● Task to complete
Please restate, word for word, the lines below that begin at the one with "現在的聖經通常在註腳下." and end at the one with "但是也解釋不了為什麼我們不藉著律法.". Leave out all other lines.

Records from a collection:
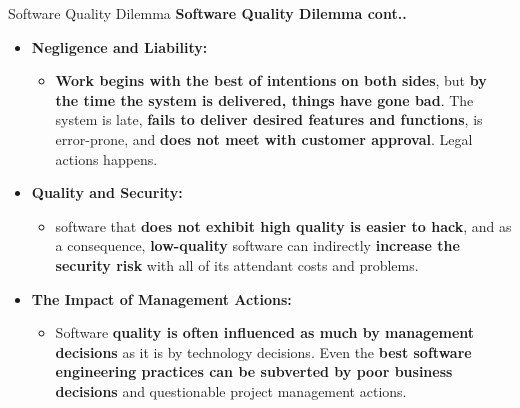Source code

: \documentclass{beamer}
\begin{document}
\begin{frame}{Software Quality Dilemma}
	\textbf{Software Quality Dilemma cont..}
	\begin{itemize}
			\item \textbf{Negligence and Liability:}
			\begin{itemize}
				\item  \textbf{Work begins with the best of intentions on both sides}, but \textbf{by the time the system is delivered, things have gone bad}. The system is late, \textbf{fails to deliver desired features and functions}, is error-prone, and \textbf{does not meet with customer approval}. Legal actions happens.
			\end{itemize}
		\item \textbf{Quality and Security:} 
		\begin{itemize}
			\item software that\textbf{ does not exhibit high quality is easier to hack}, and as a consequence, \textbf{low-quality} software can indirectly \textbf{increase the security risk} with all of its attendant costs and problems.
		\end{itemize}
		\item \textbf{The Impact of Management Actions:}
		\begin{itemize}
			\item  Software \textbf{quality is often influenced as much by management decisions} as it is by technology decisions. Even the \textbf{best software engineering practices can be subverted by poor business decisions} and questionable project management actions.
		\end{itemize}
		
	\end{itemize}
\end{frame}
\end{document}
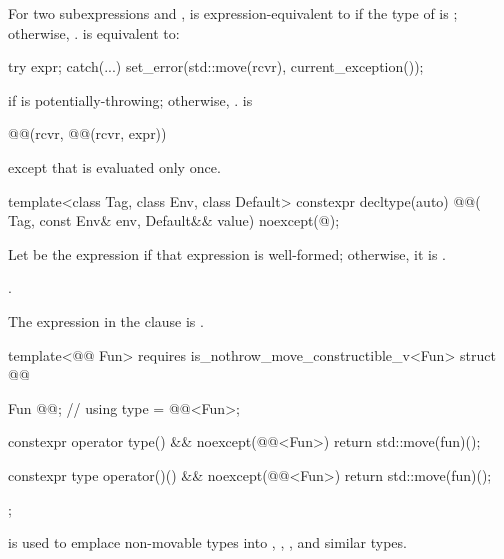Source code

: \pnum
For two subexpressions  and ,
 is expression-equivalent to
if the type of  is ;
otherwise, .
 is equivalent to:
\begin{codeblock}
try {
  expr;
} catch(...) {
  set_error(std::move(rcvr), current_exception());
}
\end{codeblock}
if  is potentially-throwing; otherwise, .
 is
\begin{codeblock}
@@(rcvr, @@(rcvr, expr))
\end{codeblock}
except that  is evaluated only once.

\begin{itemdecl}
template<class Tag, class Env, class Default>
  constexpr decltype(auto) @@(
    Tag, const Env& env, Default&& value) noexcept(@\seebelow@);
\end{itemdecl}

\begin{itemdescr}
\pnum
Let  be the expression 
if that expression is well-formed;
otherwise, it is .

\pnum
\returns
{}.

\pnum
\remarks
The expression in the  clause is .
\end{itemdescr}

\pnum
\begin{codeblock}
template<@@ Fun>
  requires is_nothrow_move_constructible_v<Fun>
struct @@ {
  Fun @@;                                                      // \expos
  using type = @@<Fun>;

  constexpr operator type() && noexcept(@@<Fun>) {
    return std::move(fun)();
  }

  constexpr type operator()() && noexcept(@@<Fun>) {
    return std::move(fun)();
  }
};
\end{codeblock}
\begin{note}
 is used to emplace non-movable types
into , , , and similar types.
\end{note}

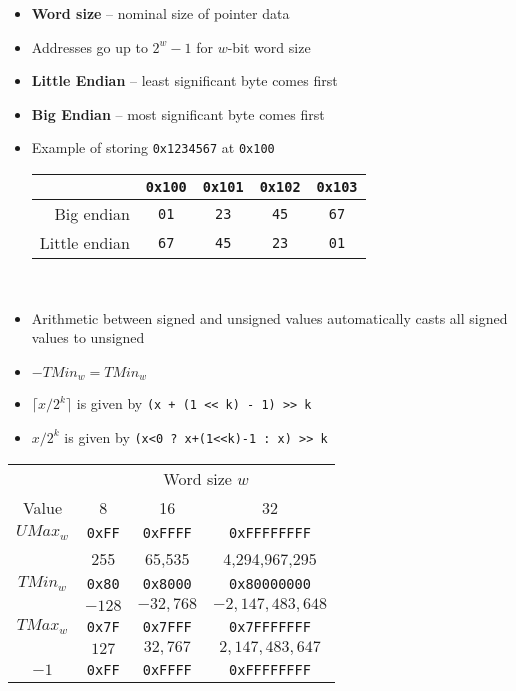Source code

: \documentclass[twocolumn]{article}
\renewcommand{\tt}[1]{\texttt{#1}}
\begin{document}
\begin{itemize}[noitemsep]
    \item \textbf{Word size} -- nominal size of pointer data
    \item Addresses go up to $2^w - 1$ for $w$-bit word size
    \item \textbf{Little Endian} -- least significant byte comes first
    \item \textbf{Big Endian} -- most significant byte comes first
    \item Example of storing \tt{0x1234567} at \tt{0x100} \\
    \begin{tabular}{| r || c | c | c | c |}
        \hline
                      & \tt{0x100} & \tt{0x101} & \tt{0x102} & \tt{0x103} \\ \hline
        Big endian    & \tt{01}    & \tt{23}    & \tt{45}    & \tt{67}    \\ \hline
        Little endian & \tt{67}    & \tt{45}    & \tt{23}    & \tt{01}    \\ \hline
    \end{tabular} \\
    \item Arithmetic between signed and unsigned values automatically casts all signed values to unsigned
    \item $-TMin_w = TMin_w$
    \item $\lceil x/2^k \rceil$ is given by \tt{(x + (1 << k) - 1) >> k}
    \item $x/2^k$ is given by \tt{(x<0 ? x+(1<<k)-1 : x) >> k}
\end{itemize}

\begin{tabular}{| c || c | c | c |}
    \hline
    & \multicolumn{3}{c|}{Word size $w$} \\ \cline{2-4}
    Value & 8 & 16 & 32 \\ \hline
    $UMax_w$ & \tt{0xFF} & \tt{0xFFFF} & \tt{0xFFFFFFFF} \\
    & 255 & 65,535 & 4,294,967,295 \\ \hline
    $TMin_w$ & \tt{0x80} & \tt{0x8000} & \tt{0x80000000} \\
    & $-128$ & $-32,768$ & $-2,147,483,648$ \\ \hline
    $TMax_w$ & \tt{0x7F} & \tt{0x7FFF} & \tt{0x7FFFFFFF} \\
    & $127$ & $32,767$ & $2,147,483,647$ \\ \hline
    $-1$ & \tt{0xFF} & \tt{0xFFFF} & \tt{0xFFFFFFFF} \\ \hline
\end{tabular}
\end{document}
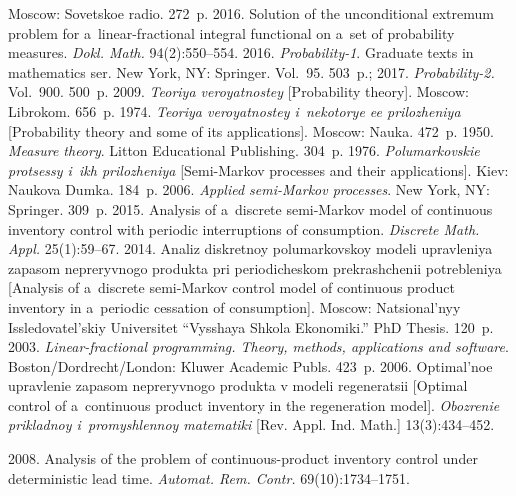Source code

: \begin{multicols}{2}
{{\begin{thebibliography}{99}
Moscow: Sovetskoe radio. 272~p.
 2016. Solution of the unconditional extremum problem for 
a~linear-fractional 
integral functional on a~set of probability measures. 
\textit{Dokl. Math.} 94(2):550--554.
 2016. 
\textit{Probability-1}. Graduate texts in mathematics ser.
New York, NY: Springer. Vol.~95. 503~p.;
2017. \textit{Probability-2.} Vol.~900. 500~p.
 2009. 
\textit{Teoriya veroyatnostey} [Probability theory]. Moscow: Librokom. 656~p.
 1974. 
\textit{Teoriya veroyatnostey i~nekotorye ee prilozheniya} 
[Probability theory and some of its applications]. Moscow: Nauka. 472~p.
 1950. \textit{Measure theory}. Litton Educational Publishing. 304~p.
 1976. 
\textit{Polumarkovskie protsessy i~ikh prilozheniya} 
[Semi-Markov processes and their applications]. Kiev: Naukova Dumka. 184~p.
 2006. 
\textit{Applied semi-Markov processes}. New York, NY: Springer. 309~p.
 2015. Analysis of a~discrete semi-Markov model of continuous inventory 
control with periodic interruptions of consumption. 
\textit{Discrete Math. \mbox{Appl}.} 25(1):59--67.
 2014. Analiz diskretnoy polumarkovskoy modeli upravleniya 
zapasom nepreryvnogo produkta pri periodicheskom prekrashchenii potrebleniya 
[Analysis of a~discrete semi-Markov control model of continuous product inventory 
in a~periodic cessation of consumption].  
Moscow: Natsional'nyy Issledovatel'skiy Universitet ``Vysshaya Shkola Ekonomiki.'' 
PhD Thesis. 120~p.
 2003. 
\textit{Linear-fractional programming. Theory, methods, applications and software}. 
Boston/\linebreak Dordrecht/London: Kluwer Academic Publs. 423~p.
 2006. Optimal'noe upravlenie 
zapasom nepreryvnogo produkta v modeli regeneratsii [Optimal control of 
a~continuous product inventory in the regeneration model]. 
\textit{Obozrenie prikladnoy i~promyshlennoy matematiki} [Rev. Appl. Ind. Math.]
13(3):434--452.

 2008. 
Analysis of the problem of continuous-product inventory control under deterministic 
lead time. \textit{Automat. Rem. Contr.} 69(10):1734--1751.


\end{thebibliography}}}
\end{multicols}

--

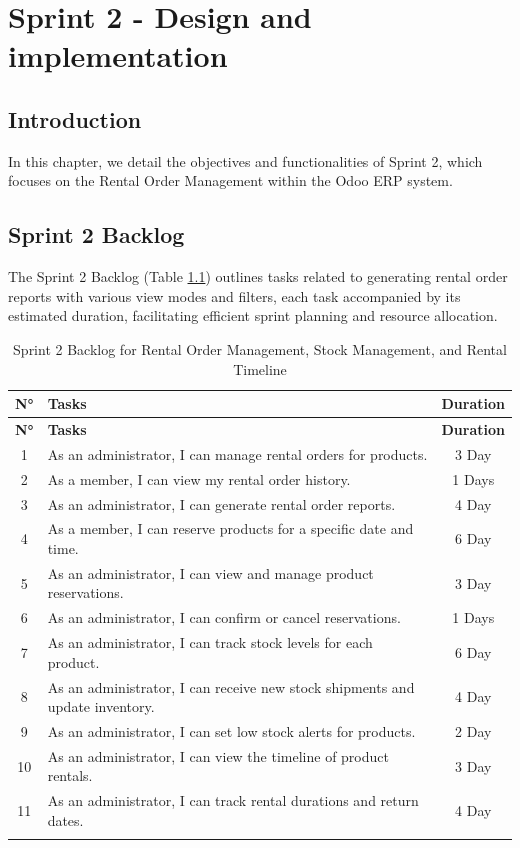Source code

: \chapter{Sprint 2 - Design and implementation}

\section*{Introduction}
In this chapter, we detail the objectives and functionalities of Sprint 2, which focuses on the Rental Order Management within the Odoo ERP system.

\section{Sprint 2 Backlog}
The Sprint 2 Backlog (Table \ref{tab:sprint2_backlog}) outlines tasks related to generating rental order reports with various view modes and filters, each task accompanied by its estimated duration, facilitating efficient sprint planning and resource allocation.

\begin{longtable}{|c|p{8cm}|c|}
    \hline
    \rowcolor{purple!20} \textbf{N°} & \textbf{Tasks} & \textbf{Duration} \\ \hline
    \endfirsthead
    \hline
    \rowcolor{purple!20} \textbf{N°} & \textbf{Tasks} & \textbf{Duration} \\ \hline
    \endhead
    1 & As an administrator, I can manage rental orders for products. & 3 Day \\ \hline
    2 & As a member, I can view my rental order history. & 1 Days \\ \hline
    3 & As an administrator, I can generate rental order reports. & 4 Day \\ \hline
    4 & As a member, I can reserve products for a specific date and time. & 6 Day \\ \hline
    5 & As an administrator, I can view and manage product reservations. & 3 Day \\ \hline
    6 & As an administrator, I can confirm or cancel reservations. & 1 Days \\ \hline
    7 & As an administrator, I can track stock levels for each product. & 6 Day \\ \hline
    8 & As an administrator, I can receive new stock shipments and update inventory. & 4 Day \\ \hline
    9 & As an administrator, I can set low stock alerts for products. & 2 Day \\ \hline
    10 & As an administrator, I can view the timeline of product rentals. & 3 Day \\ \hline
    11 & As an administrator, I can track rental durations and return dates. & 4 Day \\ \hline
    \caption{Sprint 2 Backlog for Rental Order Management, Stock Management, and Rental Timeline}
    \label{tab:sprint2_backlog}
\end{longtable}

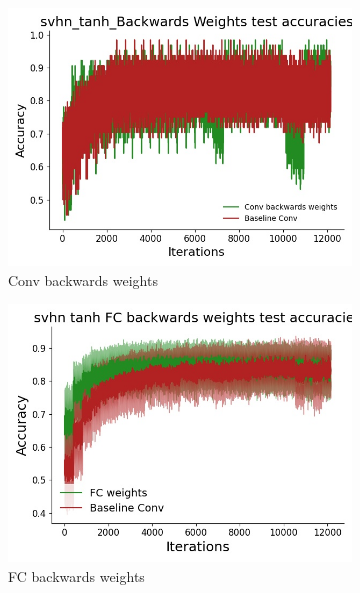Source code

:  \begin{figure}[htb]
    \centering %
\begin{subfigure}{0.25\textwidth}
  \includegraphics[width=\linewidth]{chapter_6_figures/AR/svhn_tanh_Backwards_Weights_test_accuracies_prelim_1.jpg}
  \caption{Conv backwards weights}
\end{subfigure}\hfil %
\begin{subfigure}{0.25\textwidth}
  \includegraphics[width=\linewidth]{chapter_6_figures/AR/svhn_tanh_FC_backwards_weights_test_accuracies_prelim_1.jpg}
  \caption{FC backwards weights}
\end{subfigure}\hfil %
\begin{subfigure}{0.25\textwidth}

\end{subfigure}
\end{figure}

==

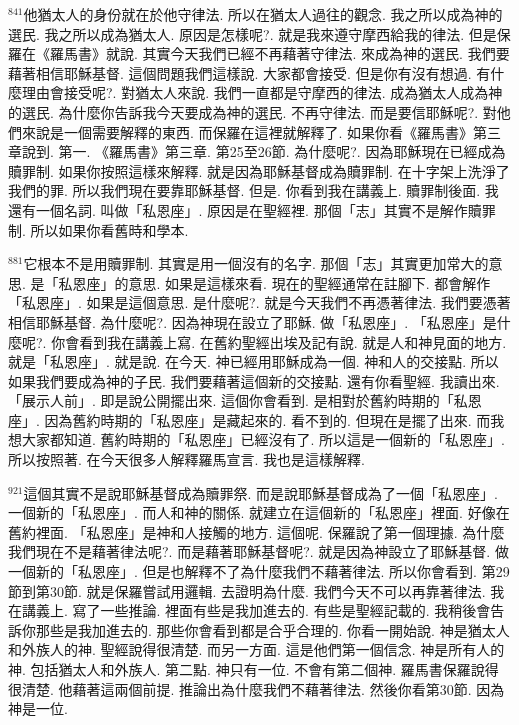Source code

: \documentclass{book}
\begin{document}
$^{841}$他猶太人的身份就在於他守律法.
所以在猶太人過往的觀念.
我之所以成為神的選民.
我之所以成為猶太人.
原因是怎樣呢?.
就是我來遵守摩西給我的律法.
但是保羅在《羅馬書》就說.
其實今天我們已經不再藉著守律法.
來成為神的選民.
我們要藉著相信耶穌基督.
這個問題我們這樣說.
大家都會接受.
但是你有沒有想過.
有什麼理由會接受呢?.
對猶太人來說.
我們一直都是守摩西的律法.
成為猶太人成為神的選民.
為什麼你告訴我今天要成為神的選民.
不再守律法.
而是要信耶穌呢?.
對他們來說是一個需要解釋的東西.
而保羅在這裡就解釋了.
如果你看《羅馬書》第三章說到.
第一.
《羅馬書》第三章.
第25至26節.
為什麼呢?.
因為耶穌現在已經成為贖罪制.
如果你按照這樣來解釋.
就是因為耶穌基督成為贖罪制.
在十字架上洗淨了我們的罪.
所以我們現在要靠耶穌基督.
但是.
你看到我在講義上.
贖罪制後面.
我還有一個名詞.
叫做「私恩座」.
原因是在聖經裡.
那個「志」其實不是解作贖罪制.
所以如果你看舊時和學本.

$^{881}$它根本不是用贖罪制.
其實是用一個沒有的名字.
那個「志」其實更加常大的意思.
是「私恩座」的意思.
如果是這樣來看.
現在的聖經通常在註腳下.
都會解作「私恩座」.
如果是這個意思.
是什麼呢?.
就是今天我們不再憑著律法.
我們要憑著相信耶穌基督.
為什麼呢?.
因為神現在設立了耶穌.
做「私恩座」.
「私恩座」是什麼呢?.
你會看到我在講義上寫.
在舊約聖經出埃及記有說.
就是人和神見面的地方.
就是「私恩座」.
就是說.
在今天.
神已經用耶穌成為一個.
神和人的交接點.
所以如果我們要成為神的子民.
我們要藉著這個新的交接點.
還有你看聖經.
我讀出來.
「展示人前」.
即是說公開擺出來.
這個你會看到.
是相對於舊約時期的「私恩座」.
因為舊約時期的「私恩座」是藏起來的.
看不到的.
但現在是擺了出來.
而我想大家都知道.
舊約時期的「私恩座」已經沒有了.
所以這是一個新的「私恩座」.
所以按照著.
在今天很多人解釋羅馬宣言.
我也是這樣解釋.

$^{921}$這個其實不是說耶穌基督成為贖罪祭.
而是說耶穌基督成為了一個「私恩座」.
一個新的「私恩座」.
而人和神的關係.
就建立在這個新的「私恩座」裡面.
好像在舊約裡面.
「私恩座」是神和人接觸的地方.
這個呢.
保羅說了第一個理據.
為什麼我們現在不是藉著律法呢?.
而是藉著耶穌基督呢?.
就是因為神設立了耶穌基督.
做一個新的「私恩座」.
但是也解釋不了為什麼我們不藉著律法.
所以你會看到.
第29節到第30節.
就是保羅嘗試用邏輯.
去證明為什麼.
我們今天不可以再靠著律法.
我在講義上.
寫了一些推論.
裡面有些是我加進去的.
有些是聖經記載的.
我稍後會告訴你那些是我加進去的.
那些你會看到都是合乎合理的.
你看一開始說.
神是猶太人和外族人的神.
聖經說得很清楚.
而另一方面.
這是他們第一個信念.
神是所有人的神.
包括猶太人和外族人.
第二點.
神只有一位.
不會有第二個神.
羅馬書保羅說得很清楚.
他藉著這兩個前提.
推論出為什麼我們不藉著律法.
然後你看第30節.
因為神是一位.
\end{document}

● Response to this task
現在的聖經通常在註腳下.
都會解作「私恩座」.
如果是這個意思.
是什麼呢?.
就是今天我們不再憑著律法.
我們要憑著相信耶穌基督.
為什麼呢?.
因為神現在設立了耶穌.
做「私恩座」.
「私恩座」是什麼呢?.
你會看到我在講義上寫.
在舊約聖經出埃及記有說.
就是人和神見面的地方.
就是「私恩座」.
就是說.
在今天.
神已經用耶穌成為一個.
神和人的交接點.
所以如果我們要成為神的子民.
我們要藉著這個新的交接點.
還有你看聖經.
我讀出來.
「展示人前」.
即是說公開擺出來.
這個你會看到.
是相對於舊約時期的「私恩座」.
因為舊約時期的「私恩座」是藏起來的.
看不到的.
但現在是擺了出來.
而我想大家都知道.
舊約時期的「私恩座」已經沒有了.
所以這是一個新的「私恩座」.
所以按照著.
在今天很多人解釋羅馬宣言.
我也是這樣解釋.

$^{921}$這個其實不是說耶穌基督成為贖罪祭.
而是說耶穌基督成為了一個「私恩座」.
一個新的「私恩座」.
而人和神的關係.
就建立在這個新的「私恩座」裡面.
好像在舊約裡面.
「私恩座」是神和人接觸的地方.
這個呢.
保羅說了第一個理據.
為什麼我們現在不是藉著律法呢?.
而是藉著耶穌基督呢?.
就是因為神設立了耶穌基督.
做一個新的「私恩座」.
但是也解釋不了為什麼我們不藉著律法.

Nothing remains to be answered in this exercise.